* **Your instructions**: An exact transcription of all the data is required, with every image removed.

* **Entries provided**:

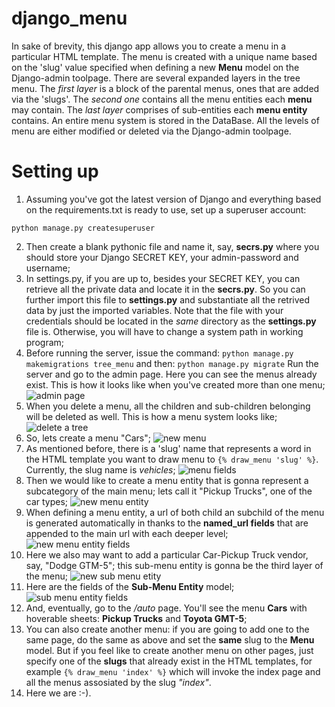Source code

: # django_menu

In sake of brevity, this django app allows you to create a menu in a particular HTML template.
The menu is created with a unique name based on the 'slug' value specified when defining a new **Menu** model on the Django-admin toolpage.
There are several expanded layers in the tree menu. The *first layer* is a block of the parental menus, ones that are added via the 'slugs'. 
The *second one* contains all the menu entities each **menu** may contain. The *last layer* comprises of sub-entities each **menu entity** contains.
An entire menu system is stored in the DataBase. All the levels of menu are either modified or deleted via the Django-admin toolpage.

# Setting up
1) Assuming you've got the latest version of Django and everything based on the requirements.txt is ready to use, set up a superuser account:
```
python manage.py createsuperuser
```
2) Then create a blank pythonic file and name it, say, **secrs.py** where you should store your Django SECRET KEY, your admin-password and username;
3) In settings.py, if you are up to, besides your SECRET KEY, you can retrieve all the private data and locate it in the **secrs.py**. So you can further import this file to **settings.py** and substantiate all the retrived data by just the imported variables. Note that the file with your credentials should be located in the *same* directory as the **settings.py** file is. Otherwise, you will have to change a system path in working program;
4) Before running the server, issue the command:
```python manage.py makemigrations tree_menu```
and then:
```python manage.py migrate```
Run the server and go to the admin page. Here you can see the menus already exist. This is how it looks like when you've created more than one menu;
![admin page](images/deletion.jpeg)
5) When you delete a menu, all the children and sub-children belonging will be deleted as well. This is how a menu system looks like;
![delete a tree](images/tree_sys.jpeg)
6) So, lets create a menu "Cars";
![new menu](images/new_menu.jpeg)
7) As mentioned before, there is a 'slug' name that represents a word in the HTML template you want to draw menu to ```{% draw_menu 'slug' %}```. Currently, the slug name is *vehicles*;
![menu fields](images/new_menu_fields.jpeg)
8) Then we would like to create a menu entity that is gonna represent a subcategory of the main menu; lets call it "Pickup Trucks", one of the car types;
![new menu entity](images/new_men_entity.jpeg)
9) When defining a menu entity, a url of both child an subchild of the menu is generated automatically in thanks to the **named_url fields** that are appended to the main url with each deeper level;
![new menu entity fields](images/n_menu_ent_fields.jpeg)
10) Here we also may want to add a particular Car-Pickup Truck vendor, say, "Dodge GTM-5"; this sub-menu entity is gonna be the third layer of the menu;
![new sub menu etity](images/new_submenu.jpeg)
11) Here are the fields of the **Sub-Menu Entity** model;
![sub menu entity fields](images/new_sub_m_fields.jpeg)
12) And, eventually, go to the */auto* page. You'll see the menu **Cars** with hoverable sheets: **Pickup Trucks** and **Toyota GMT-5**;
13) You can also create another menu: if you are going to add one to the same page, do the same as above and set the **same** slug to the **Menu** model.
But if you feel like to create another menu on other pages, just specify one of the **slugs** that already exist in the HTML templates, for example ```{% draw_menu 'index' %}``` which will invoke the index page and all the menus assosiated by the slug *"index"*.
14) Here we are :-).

* **Answer to the problem**:
Source code

: # django_menu

In sake of brevity, this django app allows you to create a menu in a particular HTML template.
The menu is created with a unique name based on the 'slug' value specified when defining a new **Menu** model on the Django-admin toolpage.
There are several expanded layers in the tree menu. The *first layer* is a block of the parental menus, ones that are added via the 'slugs'. 
The *second one* contains all the menu entities each **menu** may contain. The *last layer* comprises of sub-entities each **menu entity** contains.
An entire menu system is stored in the DataBase. All the levels of menu are either modified or deleted via the Django-admin toolpage.

# Setting up
1) Assuming you've got the latest version of Django and everything based on the requirements.txt is ready to use, set up a superuser account:
```
python manage.py createsuperuser
```
2) Then create a blank pythonic file and name it, say, **secrs.py** where you should store your Django SECRET KEY, your admin-password and username;
3) In settings.py, if you are up to, besides your SECRET KEY, you can retrieve all the private data and locate it in the **secrs.py**. So you can further import this file to **settings.py** and substantiate all the retrived data by just the imported variables. Note that the file with your credentials should be located in the *same* directory as the **settings.py** file is. Otherwise, you will have to change a system path in working program;
4) Before running the server, issue the command:
```python manage.py makemigrations tree_menu```
and then:
```python manage.py migrate```
Run the server and go to the admin page. Here you can see the menus already exist. This is how it looks like when you've created more than one menu;
![admin page](images/deletion.jpeg)
5) When you delete a menu, all the children and sub-children belonging will be deleted as well. This is how a menu system looks like;
![delete a tree](images/tree_sys.jpeg)
6) So, lets create a menu "Cars";
![new menu](images/new_menu.jpeg)
7) As mentioned before, there is a 'slug' name that represents a word in the HTML template you want to draw menu to ```{% draw_menu 'slug' %}```. Currently, the slug name is *vehicles*;
![menu fields](images/new_menu_fields.jpeg)
8) Then we would like to create a menu entity that is gonna represent a subcategory of the main menu; lets call it "Pickup Trucks", one of the car types;
![new menu entity](images/new_men_entity.jpeg)
9) When defining a menu entity, a url of both child an subchild of the menu is generated automatically in thanks to the **named_url fields** that are appended to the main url with each deeper level;
![new menu entity fields](images/n_menu_ent_fields.jpeg)
10) Here we also may want to add a particular Car-Pickup Truck vendor, say, "Dodge GTM-5"; this sub-menu entity is gonna be the third layer of the menu;
![new sub menu etity](images/new_submenu.jpeg)
11) Here are the fields of the **Sub-Menu Entity** model;
![sub menu entity fields](images/new_sub_m_fields.jpeg)
12) And, eventually, go to the */auto* page. You'll see the menu **Cars** with hoverable sheets: **Pickup Trucks** and **Toyota GMT-5**;
13) You can also create another menu: if you are going to add one to the same page, do the same as above and set the **same** slug to the **Menu** model.
But if you feel like to create another menu on other pages, just specify one of the **slugs** that already exist in the HTML templates, for example ```{% draw_menu 'index' %}``` which will invoke the index page and all the menus assosiated by the slug *"index"*.
14) Here we are :-).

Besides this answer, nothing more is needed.